**TASK DESCRIPTION:** Your answer should be every line from the records that contains "over".

--------------------

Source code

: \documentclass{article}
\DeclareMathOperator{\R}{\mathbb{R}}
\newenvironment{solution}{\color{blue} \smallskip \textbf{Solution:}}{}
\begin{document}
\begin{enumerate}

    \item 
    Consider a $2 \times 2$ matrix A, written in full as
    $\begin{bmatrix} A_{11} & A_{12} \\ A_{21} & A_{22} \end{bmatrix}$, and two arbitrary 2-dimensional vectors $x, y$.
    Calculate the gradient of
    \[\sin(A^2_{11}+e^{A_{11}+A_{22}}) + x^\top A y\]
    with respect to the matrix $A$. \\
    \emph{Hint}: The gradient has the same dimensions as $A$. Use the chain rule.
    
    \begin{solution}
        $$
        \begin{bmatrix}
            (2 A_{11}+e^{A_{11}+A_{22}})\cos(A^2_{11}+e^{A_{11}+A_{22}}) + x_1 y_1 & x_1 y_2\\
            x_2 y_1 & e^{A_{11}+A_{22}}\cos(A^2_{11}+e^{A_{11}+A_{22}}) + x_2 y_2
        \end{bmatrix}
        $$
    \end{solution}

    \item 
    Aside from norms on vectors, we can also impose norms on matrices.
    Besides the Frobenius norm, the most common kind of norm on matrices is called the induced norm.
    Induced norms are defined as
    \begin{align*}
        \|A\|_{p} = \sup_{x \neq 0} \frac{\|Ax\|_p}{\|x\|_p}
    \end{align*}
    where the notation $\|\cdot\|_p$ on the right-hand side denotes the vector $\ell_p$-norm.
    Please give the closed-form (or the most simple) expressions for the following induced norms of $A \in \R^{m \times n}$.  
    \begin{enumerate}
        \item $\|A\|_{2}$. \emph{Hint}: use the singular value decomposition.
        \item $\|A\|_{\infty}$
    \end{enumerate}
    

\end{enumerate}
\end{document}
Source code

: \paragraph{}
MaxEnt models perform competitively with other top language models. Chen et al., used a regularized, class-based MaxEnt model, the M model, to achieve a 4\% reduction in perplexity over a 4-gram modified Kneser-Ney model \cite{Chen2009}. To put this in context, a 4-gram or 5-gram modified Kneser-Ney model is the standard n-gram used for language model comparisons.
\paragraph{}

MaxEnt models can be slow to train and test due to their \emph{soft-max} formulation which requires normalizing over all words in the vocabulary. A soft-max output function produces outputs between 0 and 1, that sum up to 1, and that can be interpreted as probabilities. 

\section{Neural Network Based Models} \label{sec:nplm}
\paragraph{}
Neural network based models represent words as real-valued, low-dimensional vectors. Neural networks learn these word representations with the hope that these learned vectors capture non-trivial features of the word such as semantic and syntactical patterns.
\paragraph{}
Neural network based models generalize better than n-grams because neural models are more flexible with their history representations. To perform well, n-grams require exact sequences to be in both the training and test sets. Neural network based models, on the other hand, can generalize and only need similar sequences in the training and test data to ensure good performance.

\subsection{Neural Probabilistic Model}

--------------------

**TASK OUTPUT:**
MaxEnt models perform competitively with other top language models. Chen et al., used a regularized, class-based MaxEnt model, the M model, to achieve a 4\% reduction in perplexity over a 4-gram modified Kneser-Ney model \cite{Chen2009}. To put this in context, a 4-gram or 5-gram modified Kneser-Ney model is the standard n-gram used for language model comparisons.
MaxEnt models can be slow to train and test due to their \emph{soft-max} formulation which requires normalizing over all words in the vocabulary. A soft-max output function produces outputs between 0 and 1, that sum up to 1, and that can be interpreted as probabilities. 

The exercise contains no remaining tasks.